Stored data entries:
------

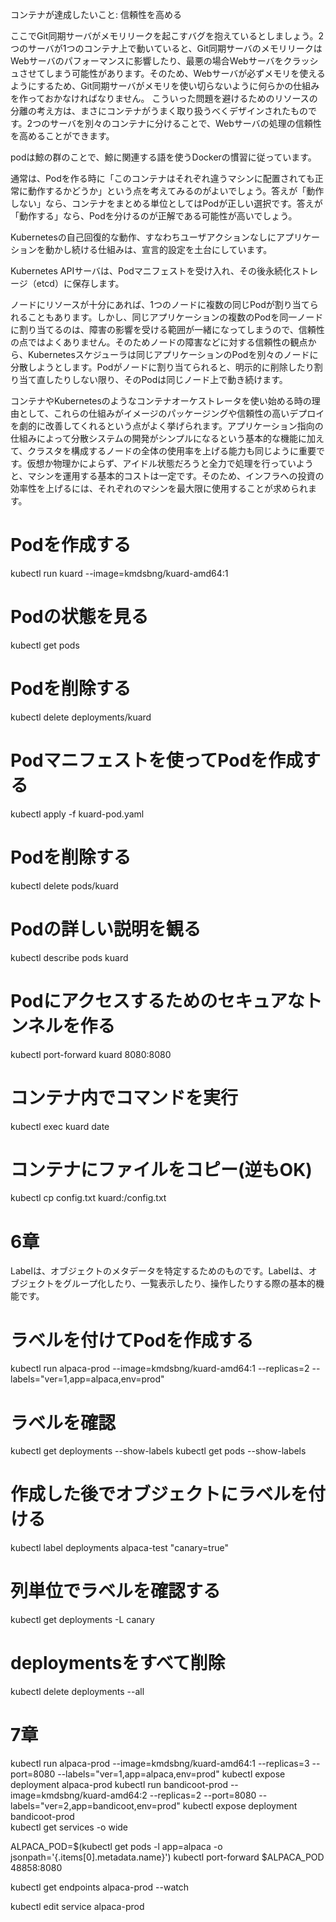 
コンテナが達成したいこと: 信頼性を高める

ここでGit同期サーバがメモリリークを起こすバグを抱えているとしましょう。2つのサーバが1つのコンテナ上で動いていると、Git同期サーバのメモリリークはWebサーバのパフォーマンスに影響したり、最悪の場合Webサーバをクラッシュさせてしまう可能性があります。そのため、Webサーバが必ずメモリを使えるようにするため、Git同期サーバがメモリを使い切らないように何らかの仕組みを作っておかなければなりません。
こういった問題を避けるためのリソースの分離の考え方は、まさにコンテナがうまく取り扱うべくデザインされたものです。2つのサーバを別々のコンテナに分けることで、Webサーバの処理の信頼性を高めることができます。


podは鯨の群のことで、鯨に関連する語を使うDockerの慣習に従っています。



通常は、Podを作る時に「このコンテナはそれぞれ違うマシンに配置されても正常に動作するかどうか」という点を考えてみるのがよいでしょう。答えが「動作しない」なら、コンテナをまとめる単位としてはPodが正しい選択です。答えが「動作する」なら、Podを分けるのが正解である可能性が高いでしょう。


Kubernetesの自己回復的な動作、すなわちユーザアクションなしにアプリケーションを動かし続ける仕組みは、宣言的設定を土台にしています。


Kubernetes APIサーバは、Podマニフェストを受け入れ、その後永続化ストレージ（etcd）に保存します。


ノードにリソースが十分にあれば、1つのノードに複数の同じPodが割り当てられることもあります。しかし、同じアプリケーションの複数のPodを同一ノードに割り当てるのは、障害の影響を受ける範囲が一緒になってしまうので、信頼性の点ではよくありません。そのためノードの障害などに対する信頼性の観点から、Kubernetesスケジューラは同じアプリケーションのPodを別々のノードに分散しようとします。Podがノードに割り当てられると、明示的に削除したり割り当て直したりしない限り、そのPodは同じノード上で動き続けます。


コンテナやKubernetesのようなコンテナオーケストレータを使い始める時の理由として、これらの仕組みがイメージのパッケージングや信頼性の高いデプロイを劇的に改善してくれるという点がよく挙げられます。アプリケーション指向の仕組みによって分散システムの開発がシンプルになるという基本的な機能に加えて、クラスタを構成するノードの全体の使用率を上げる能力も同じように重要です。仮想か物理かによらず、アイドル状態だろうと全力で処理を行っていようと、マシンを運用する基本的コストは一定です。そのため、インフラへの投資の効率性を上げるには、それぞれのマシンを最大限に使用することが求められます。


# Podを作成する
kubectl run kuard --image=kmdsbng/kuard-amd64:1


# Podの状態を見る
kubectl get pods


# Podを削除する
kubectl delete deployments/kuard


# Podマニフェストを使ってPodを作成する
kubectl apply -f kuard-pod.yaml


# Podを削除する
kubectl delete pods/kuard

# Podの詳しい説明を観る
kubectl describe pods kuard

# Podにアクセスするためのセキュアなトンネルを作る
kubectl port-forward kuard 8080:8080

# コンテナ内でコマンドを実行
kubectl exec kuard date

# コンテナにファイルをコピー(逆もOK)
kubectl cp config.txt kuard:/config.txt




# 6章

Labelは、オブジェクトのメタデータを特定するためのものです。Labelは、オブジェクトをグループ化したり、一覧表示したり、操作したりする際の基本的機能です。

# ラベルを付けてPodを作成する
kubectl run alpaca-prod --image=kmdsbng/kuard-amd64:1 --replicas=2 --labels="ver=1,app=alpaca,env=prod"

# ラベルを確認
kubectl get deployments --show-labels
kubectl get pods --show-labels

# 作成した後でオブジェクトにラベルを付ける
kubectl label deployments alpaca-test "canary=true"

# 列単位でラベルを確認する
kubectl get deployments -L canary

# deploymentsをすべて削除
kubectl delete deployments --all






# 7章

kubectl run alpaca-prod --image=kmdsbng/kuard-amd64:1  --replicas=3  --port=8080  --labels="ver=1,app=alpaca,env=prod"
kubectl expose deployment alpaca-prod
kubectl run bandicoot-prod --image=kmdsbng/kuard-amd64:2 --replicas=2 --port=8080 --labels="ver=2,app=bandicoot,env=prod"
kubectl expose deployment bandicoot-prod   
kubectl get services -o wide


ALPACA_POD=$(kubectl get pods -l app=alpaca -o jsonpath='{.items[0].metadata.name}')
kubectl port-forward $ALPACA_POD 48858:8080

kubectl get endpoints alpaca-prod --watch

kubectl edit service alpaca-prod






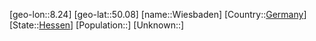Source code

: ﻿---
location: [50.08,8.24]
type: City
tags:
- geo/City


SpocWebEntityId: 35599
isDeleted: false
confidential: public

---
[geo-lon::8.24]
[geo-lat::50.08]
[name::Wiesbaden]
[Country::[Germany](geo/Continent/Europe/Germany.md)]
[State::[Hessen](geo/Continent/Europe/Germany/Hessen.md)]
[Population::]
[Unknown::]

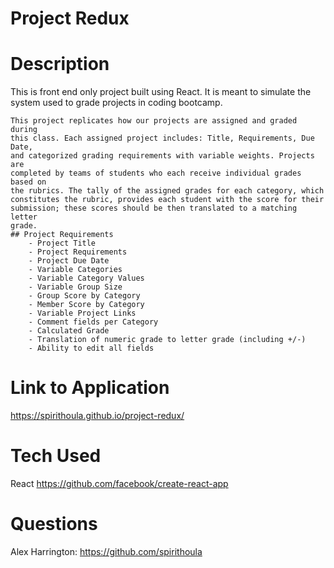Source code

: # Project Redux

# Description

This is front end only project built using React. It is meant to simulate the system used to grade projects in coding bootcamp.

    This project replicates how our projects are assigned and graded during
    this class. Each assigned project includes: Title, Requirements, Due Date,
    and categorized grading requirements with variable weights. Projects are
    completed by teams of students who each receive individual grades based on
    the rubrics. The tally of the assigned grades for each category, which
    constitutes the rubric, provides each student with the score for their
    submission; these scores should be then translated to a matching letter
    grade.
    ## Project Requirements
        - Project Title
        - Project Requirements
        - Project Due Date
        - Variable Categories
        - Variable Category Values
        - Variable Group Size
        - Group Score by Category
        - Member Score by Category
        - Variable Project Links
        - Comment fields per Category
        - Calculated Grade
        - Translation of numeric grade to letter grade (including +/-)
        - Ability to edit all fields


# Link to Application

https://spirithoula.github.io/project-redux/

# Tech Used

React
https://github.com/facebook/create-react-app

# Questions

Alex Harrington: 
https://github.com/spirithoula 
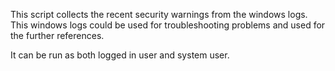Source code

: This script collects the recent security warnings from the windows logs. This windows logs could be used for troubleshooting problems and used for the further references.

 It can be run as both logged in user and system user.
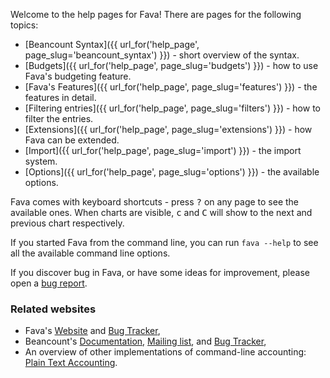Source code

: Welcome to the help pages for Fava! There are pages for the following topics:

- [Beancount Syntax]({{ url_for('help_page', page_slug='beancount_syntax') }}) - short overview of the syntax.
- [Budgets]({{ url_for('help_page', page_slug='budgets') }}) - how to use Fava's budgeting feature.
- [Fava's Features]({{ url_for('help_page', page_slug='features') }}) - the features in detail.
- [Filtering entries]({{ url_for('help_page', page_slug='filters') }}) - how to filter the entries.
- [Extensions]({{ url_for('help_page', page_slug='extensions') }}) - how Fava can be extended.
- [Import]({{ url_for('help_page', page_slug='import') }}) - the import system.
- [Options]({{ url_for('help_page', page_slug='options') }}) - the available options.

Fava comes with keyboard shortcuts - press <kbd>?</kbd> on any page to see the
available ones. When charts are visible,  <kbd>c</kbd> and <kbd>C</kbd> will
show to the next and previous chart respectively.

If you started Fava from the command line, you can run `fava --help` to see all the
available command line options.

If you discover bug in Fava, or have some ideas for improvement, please open a
[bug report](https://github.com/beancount/fava/issues).

### Related websites

- Fava's [Website](https://beancount.github.io/fava/) and [Bug Tracker](https://github.com/beancount/fava/issues),
- Beancount's [Documentation](http://furius.ca/beancount/doc/index), [Mailing list](https://groups.google.com/forum/#!forum/beancount), and [Bug Tracker](https://bitbucket.org/blais/beancount/issues?status=new&status=open),
- An overview of other implementations of command-line accounting: [Plain Text Accounting](http://plaintextaccounting.org).
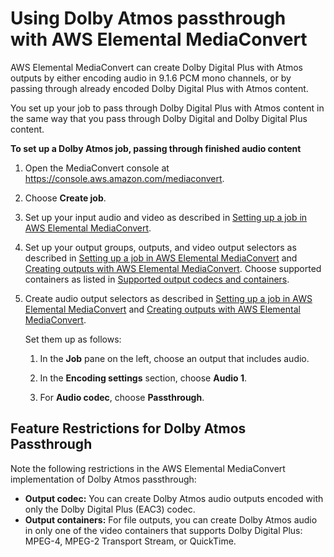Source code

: # Using Dolby Atmos passthrough with AWS Elemental MediaConvert<a name="using-dolby-atmos-passthrough"></a>

AWS Elemental MediaConvert can create Dolby Digital Plus with Atmos outputs by either encoding audio in 9\.1\.6 PCM mono channels, or by passing through already encoded Dolby Digital Plus with Atmos content\.

You set up your job to pass through Dolby Digital Plus with Atmos content in the same way that you pass through Dolby Digital and Dolby Digital Plus content\.

**To set up a Dolby Atmos job, passing through finished audio content**

1. Open the MediaConvert console at [https://console\.aws\.amazon\.com/mediaconvert](https://console.aws.amazon.com/mediaconvert)\.

1. Choose **Create job**\.

1. Set up your input audio and video as described in [Setting up a job in AWS Elemental MediaConvert](setting-up-a-job.md)\.

1. Set up your output groups, outputs, and video output selectors as described in [Setting up a job in AWS Elemental MediaConvert](setting-up-a-job.md) and [Creating outputs with AWS Elemental MediaConvert](creating-streaming-and-file-outputs.md)\. Choose supported containers as listed in [Supported output codecs and containers](reference-codecs-containers.md)\.

1. Create audio output selectors as described in [Setting up a job in AWS Elemental MediaConvert](setting-up-a-job.md) and [Creating outputs with AWS Elemental MediaConvert](creating-streaming-and-file-outputs.md)\.

   Set them up as follows:

   1. In the **Job** pane on the left, choose an output that includes audio\.

   1. In the **Encoding settings** section, choose **Audio 1**\.

   1. For **Audio codec**, choose **Passthrough**\.

## Feature Restrictions for Dolby Atmos Passthrough<a name="feature-restrictions-for-dolby-atmos-passthrough"></a>

Note the following restrictions in the AWS Elemental MediaConvert implementation of Dolby Atmos passthrough:
+ **Output codec:** You can create Dolby Atmos audio outputs encoded with only the Dolby Digital Plus \(EAC3\) codec\.
+ **Output containers:** For file outputs, you can create Dolby Atmos audio in only one of the video containers that supports Dolby Digital Plus: MPEG\-4, MPEG\-2 Transport Stream, or QuickTime\.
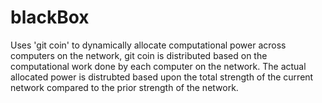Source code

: # blackBox

Uses 'git coin' to dynamically allocate computational power across computers on the network, git coin is distributed based on the computational work done by each computer on the network. The actual allocated power is distrubted based upon the total strength of the current network compared to the prior strength of the network. 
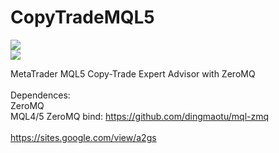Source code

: # CopyTradeMQL5

![](https://i.imgur.com/Tm8hbpk.png)<br>
![](https://i.imgur.com/sjNdVYJ.png)

MetaTrader MQL5 Copy-Trade Expert Advisor with ZeroMQ<br>
<br>
Dependences:<br>
ZeroMQ<br>
MQL4/5 ZeroMQ bind: https://github.com/dingmaotu/mql-zmq<br>
<br>
https://sites.google.com/view/a2gs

------

Would you restate, exactly and with no pictures, the lines of the entries above from the one containing "kubectl get pods --show-labels" through the one containing "This is front"?

kubectl get pods --show-labels

# 作成した後でオブジェクトにラベルを付ける
kubectl label deployments alpaca-test "canary=true"

# 列単位でラベルを確認する
kubectl get deployments -L canary

# deploymentsをすべて削除
kubectl delete deployments --all






# 7章

kubectl run alpaca-prod --image=kmdsbng/kuard-amd64:1  --replicas=3  --port=8080  --labels="ver=1,app=alpaca,env=prod"
kubectl expose deployment alpaca-prod
kubectl run bandicoot-prod --image=kmdsbng/kuard-amd64:2 --replicas=2 --port=8080 --labels="ver=2,app=bandicoot,env=prod"
kubectl expose deployment bandicoot-prod   
kubectl get services -o wide


ALPACA_POD=$(kubectl get pods -l app=alpaca -o jsonpath='{.items[0].metadata.name}')
kubectl port-forward $ALPACA_POD 48858:8080

kubectl get endpoints alpaca-prod --watch

kubectl edit service alpaca-prod






Source code

: ﻿---
location: [50.08,8.24]
type: City
tags:
- geo/City


SpocWebEntityId: 35599
isDeleted: false
confidential: public

---
[geo-lon::8.24]
[geo-lat::50.08]
[name::Wiesbaden]
[Country::[Germany](geo/Continent/Europe/Germany.md)]
[State::[Hessen](geo/Continent/Europe/Germany/Hessen.md)]
[Population::]
[Unknown::]

Source code

: # Project Redux

# Description

This is front end only project built using React. It is meant to simulate the system used to grade projects in coding bootcamp.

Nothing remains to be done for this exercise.